Seattle liked Smoak because he’s a good young player.
The fact that BA also liked him because he’s a good young player doesn’t imply that BA was cribbing from Seattle’s notes, or vice-versa.
It’s almost as if NH goes back and looks at Baseball America’s top prospects lists, and if a freebie is coming along, like the Dodgers wanting to ditch LaRoche, Neal’s on it like a dog on a bone. Doesn’t matter whether the player is actually capable.
Guys don’t get picked for those lists by some kind of lottery. They’re picked for those lists because they have better skills and/or tools than the average player.
Since skills and tools are the things you look for when acquiring players, you’d tend to expect a disproportionately high number of waiver pickups and NRIs and the like to have been top prospects in the past.
I really don’t understand your criticism. You’d prefer instead that we only brought in guys with bad tools who couldn’t play, like under Littlefield? What the hell kind of reclamation projects are those?
"What the hell kind of reclamation projects are those?"
Impossible?
Inane?
Free your ass and your mind will follow.
by cocktailsfor2 on Dec 4, 2010 9:11 PM EST up reply actions
Now what do I do....
…with my game used Indianapolis Indians Milledge jersey? Good thing the McCutchen one is still worth keeping.
I’m not particularly fond of this move. They had a few years of control left on Milledge, and they are years in which the Pirates are going to be bad or mediocre.

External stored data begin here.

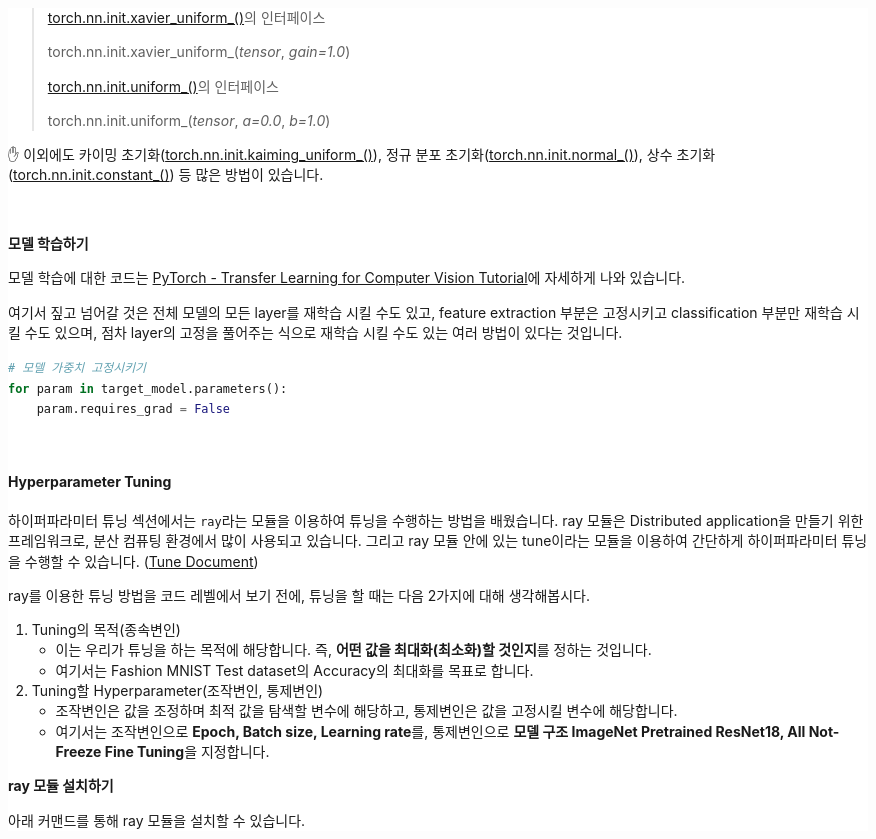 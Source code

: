 > [torch.nn.init.xavier_uniform_()](https://pytorch.org/docs/stable/nn.init.html?highlight=uniform#torch.nn.init.xavier_uniform_)의 인터페이스
>
> torch.nn.init.xavier_uniform_(*tensor*, *gain=1.0*)
>
> [torch.nn.init.uniform_()](https://pytorch.org/docs/stable/nn.init.html?highlight=uniform#torch.nn.init.uniform_)의 인터페이스
>
> torch.nn.init.uniform_(*tensor*, *a=0.0*, *b=1.0*)

✋ 이외에도 카이밍 초기화([torch.nn.init.kaiming_uniform_()](https://pytorch.org/docs/stable/nn.init.html?highlight=uniform#torch.nn.init.kaiming_uniform_)), 정규 분포 초기화([torch.nn.init.normal_()](https://pytorch.org/docs/stable/nn.init.html?highlight=normal#torch.nn.init.normal_)), 상수 초기화([torch.nn.init.constant_()](https://pytorch.org/docs/stable/nn.init.html?highlight=torch%20init%20nn%20constant_#torch.nn.init.constant_)) 등 많은 방법이 있습니다. 

<br>

**모델 학습하기**

모델 학습에 대한 코드는 [PyTorch - Transfer Learning for Computer Vision Tutorial](https://pytorch.org/tutorials/beginner/transfer_learning_tutorial.html#convnet-as-fixed-feature-extractor)에 자세하게 나와 있습니다. 

여기서 짚고 넘어갈 것은 전체 모델의 모든 layer를 재학습 시킬 수도 있고, feature extraction 부분은 고정시키고 classification 부분만 재학습 시킬 수도 있으며, 점차 layer의 고정을 풀어주는 식으로 재학습 시킬 수도 있는 여러 방법이 있다는 것입니다. 

```python
# 모델 가중치 고정시키기
for param in target_model.parameters():
    param.requires_grad = False
```







<br>

#### Hyperparameter Tuning

하이퍼파라미터 튜닝 섹션에서는 `ray`라는 모듈을 이용하여 튜닝을 수행하는 방법을 배웠습니다. ray 모듈은 Distributed application을 만들기 위한 프레임워크로, 분산 컴퓨팅 환경에서 많이 사용되고 있습니다. 그리고 ray 모듈 안에 있는 tune이라는 모듈을 이용하여 간단하게 하이퍼파라미터 튜닝을 수행할 수 있습니다. ([Tune Document](https://docs.ray.io/en/master/tune/index.html))

ray를 이용한 튜닝 방법을 코드 레벨에서 보기 전에, 튜닝을 할 때는 다음 2가지에 대해 생각해봅시다. 

1. Tuning의 목적(종속변인)
   * 이는 우리가 튜닝을 하는 목적에 해당합니다. 즉, **어떤 값을 최대화(최소화)할 것인지**를 정하는 것입니다. 
   * 여기서는 Fashion MNIST Test dataset의 Accuracy의 최대화를 목표로 합니다. 
2. Tuning할 Hyperparameter(조작변인, 통제변인)
   * 조작변인은 값을 조정하며 최적 값을 탐색할 변수에 해당하고, 통제변인은 값을 고정시킬 변수에 해당합니다. 
   * 여기서는 조작변인으로 **Epoch, Batch size, Learning rate**를, 통제변인으로 **모델 구조 ImageNet Pretrained ResNet18, All Not-Freeze Fine Tuning**을 지정합니다. 

**ray 모듈 설치하기**

아래 커맨드를 통해 ray 모듈을 설치할 수 있습니다.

I would rather give him more time in RF instead of giving it to Garrett Jones, who is four years older and four years closer to declining in skill.

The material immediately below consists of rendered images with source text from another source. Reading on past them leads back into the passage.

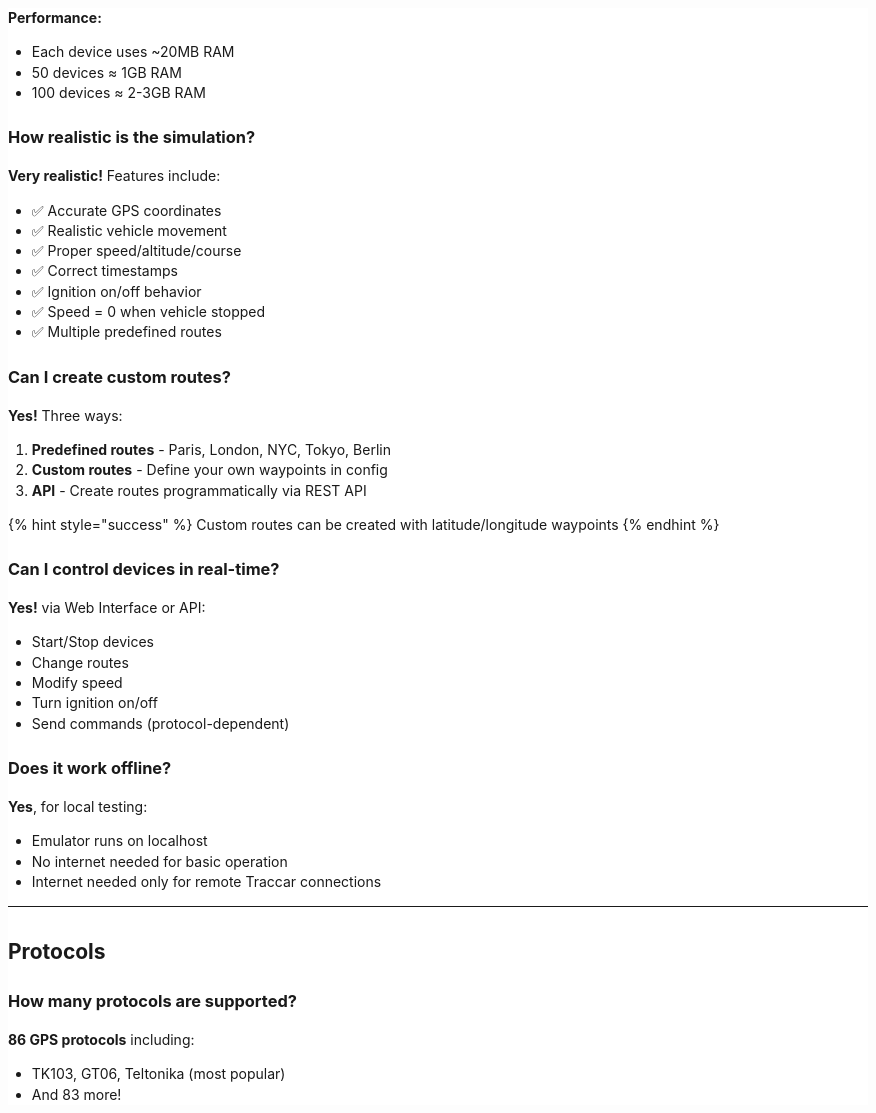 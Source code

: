 **Performance:**
- Each device uses ~20MB RAM
- 50 devices ≈ 1GB RAM
- 100 devices ≈ 2-3GB RAM

### How realistic is the simulation?

**Very realistic!** Features include:

- ✅ Accurate GPS coordinates
- ✅ Realistic vehicle movement
- ✅ Proper speed/altitude/course
- ✅ Correct timestamps
- ✅ Ignition on/off behavior
- ✅ Speed = 0 when vehicle stopped
- ✅ Multiple predefined routes

### Can I create custom routes?

**Yes!** Three ways:

1. **Predefined routes** - Paris, London, NYC, Tokyo, Berlin
2. **Custom routes** - Define your own waypoints in config
3. **API** - Create routes programmatically via REST API

{% hint style="success" %}
Custom routes can be created with latitude/longitude waypoints
{% endhint %}

### Can I control devices in real-time?

**Yes!** via Web Interface or API:

- Start/Stop devices
- Change routes
- Modify speed
- Turn ignition on/off
- Send commands (protocol-dependent)

### Does it work offline?

**Yes**, for local testing:
- Emulator runs on localhost
- No internet needed for basic operation
- Internet needed only for remote Traccar connections

---

## Protocols

### How many protocols are supported?

**86 GPS protocols** including:
- TK103, GT06, Teltonika (most popular)
- And 83 more!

This move makes me wonder if Huntington knows what he’s doing all of the time…
You cant start Milledge over anyone on a reg basis
if the teams intent is to win…he’s shown not to be anywhere near an adequate corner OF’er.
I’m surprised they didn’t keep him w/ thoughts of a platoon…he hit OK in that role last year…alot of guys cant play off the bench like that but he was OK.
Jones hit 40 HR’s and a bunch of rbi’s in just over a year…it’d take Milledge atleast 5-10 years to match it…cant win w/ a corner like that.
I do wish him the best..it was nice seeing the hustle last year,,,but wont miss the 3 zip code path taken on most flyballs
rumors are going around that matt diaz may be in the picture
maybe thats why milledge was non tendered. a diaz/jones platoon in RF???
Jones played just over a year? That’s incredibly misleading. He played 82 games in 2009, almost all starts. In 1 1/2 full seasons, he hit 42. That averages to under 30 per season, which its optimistic since it weighs 09 and 10 equally. Also what goes unmentioned here its that he never got on base in 2010.
by Adam Reynolds on Dec 4, 2010 10:28 AM EST via mobile up reply actions
Jones was lost 2H last year
I didn’t realize he played 82 games that year…but no matter, Milledge’s production was bad poor a corner.
I still have a VHS of a game from ’09…and watching Jones approach/ stance and most changed…his stride is startling…
I believe any competitent batting coach will help straighten him out…I’m not calling for 40 HR’s ect…but playing vs righties and having him revert back to his original stance/ approach should allow for a 20-30 HR year w/ a .260-.280 BA…plus he’s adequate in RF defensively.
jones was a low batting average player nearly his entire minor league career
maybe what you saw in 2010 was the REAL jones, and not this batting stance thing?
He hit .280 or so the last 2 AAA years in Minn
and over .300 at Indy,,,
I’d be much more worried about him if everything was the “same” and he fell off a cliff like 2H ‘10…but the disparity w/ his stride in particular…if you blocked everything out but the legs and stride, you’d NEVER GUESS they were the same person batting just a year apart…very drastic change.
His swing was good enough in ’09 for me to think he should revert to a decently valuable player for us if “CORRECTED”…esp as a platoon.